Afinal, você aprendeu que os bandeirantes são bandidos ou heróis? Se você é da chamada Geração Z – aqueles nascidos em meados dos anos 1990 e anos 2000 – há uma boa chance de que sua escola tenha apresentado uma visão mais crítica sobre os bandeirantes. As leis 10.639/03 e 11.645/08, que tornaram obrigatórios o ensino da história africana, afro-brasileira e indígena no país, levou a uma mudança no material didático. “Trabalhamos hoje com a crítica aos ídolos e imagens, buscando entender as homenagens em monumentos, nomes de ruas e avenidas como produtos das relações de poder e das tentativas de legitimação de um estrato social sobre os outros”, afirma o professor de história Danilo Oliveira.

 

A professora e historiadora Raquel Foresti alerta, no entanto, que ainda não estão disponíveis livros que mostrem a visão indígena das bandeiras. “A contestação do mito do herói que temos nos materiais didáticos ainda é branca e acadêmica”, afirma. Para ela, os monumentos teriam um papel importante na educação dos alunos, mas infelizmente, São Paulo não cumpre seu papel de cidade educadora.
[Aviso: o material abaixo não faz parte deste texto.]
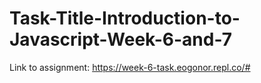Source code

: # Task-Title-Introduction-to-Javascript-Week-6-and-7
Link to assignment:   https://week-6-task.eogonor.repl.co/#

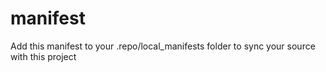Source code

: # manifest
Add this manifest to your .repo/local_manifests folder to sync your source with this project
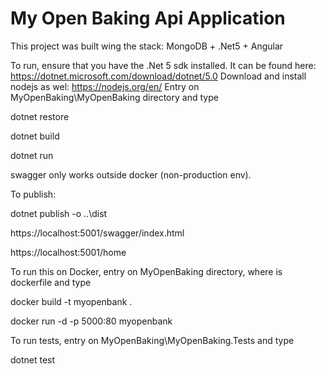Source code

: # My Open Baking Api Application

This project was built wing the stack: MongoDB + .Net5 + Angular

To run, ensure that you have the .Net 5 sdk installed. 
It can be found here: https://dotnet.microsoft.com/download/dotnet/5.0
Download and install nodejs as wel: https://nodejs.org/en/
Entry on MyOpenBaking\MyOpenBaking directory and type

dotnet restore

dotnet build

dotnet run

swagger only works outside docker (non-production env).

To publish:

dotnet publish -o ..\dist

https://localhost:5001/swagger/index.html

https://localhost:5001/home

To run this on Docker, entry on MyOpenBaking directory, where is dockerfile and type

docker build -t myopenbank .

docker run -d -p 5000:80 myopenbank

To run tests, entry on MyOpenBaking\MyOpenBaking.Tests and type

dotnet test
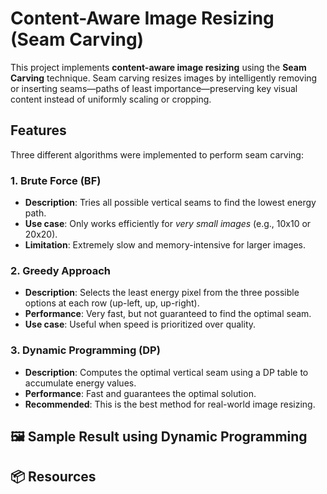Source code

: # Content-Aware Image Resizing (Seam Carving)

This project implements **content-aware image resizing** using the **Seam Carving** technique. Seam carving resizes images by intelligently removing or inserting seams—paths of least importance—preserving key visual content instead of uniformly scaling or cropping.

## Features

Three different algorithms were implemented to perform seam carving:

### 1. Brute Force (BF)
- **Description**: Tries all possible vertical seams to find the lowest energy path.
- **Use case**: Only works efficiently for *very small images* (e.g., 10x10 or 20x20).
- **Limitation**: Extremely slow and memory-intensive for larger images.

### 2. Greedy Approach
- **Description**: Selects the least energy pixel from the three possible options at each row (up-left, up, up-right).
- **Performance**: Very fast, but not guaranteed to find the optimal seam.
- **Use case**: Useful when speed is prioritized over quality.

### 3. Dynamic Programming (DP)
- **Description**: Computes the optimal vertical seam using a DP table to accumulate energy values.
- **Performance**: Fast and guarantees the optimal solution.
- **Recommended**: This is the best method for real-world image resizing.

## 🖼️ Sample Result using Dynamic Programming


## 📦 Resources

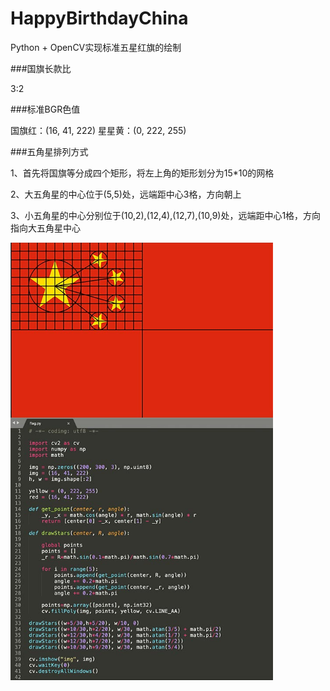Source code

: # HappyBirthdayChina

Python + OpenCV实现标准五星红旗的绘制

###国旗长款比

3:2


###标准BGR色值

国旗红：(16, 41, 222)
星星黄：(0, 222, 255)

###五角星排列方式

1、首先将国旗等分成四个矩形，将左上角的矩形划分为15\*10的网格

2、大五角星的中心位于(5,5)处，远端距中心3格，方向朝上

3、小五角星的中心分别位于(10,2),(12,4),(12,7),(10,9)处，远端距中心1格，方向指向大五角星中心



<img src="./flag.jpg" style="zoom:70%" />
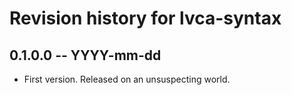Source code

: # Revision history for lvca-syntax

## 0.1.0.0 -- YYYY-mm-dd

* First version. Released on an unsuspecting world.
Foresti sonha em poder levar seus alunos para discutir as bandeiras junto ao monumento de Victor Brecheret, no Ibirapuera, mas faltam recursos e espaço. “Imagine parar um ônibus com estudantes naquela região? Seria considerado um transtorno.”

 

O professor e geógrafo Paulo Roberto Moraes, concorda com o papel educador dos monumentos. “Nosso problema hoje não são as estátuas, mas sim o fato de as pessoas não saberem do que se trata. Até para contestar, é preciso conhecer primeiro.”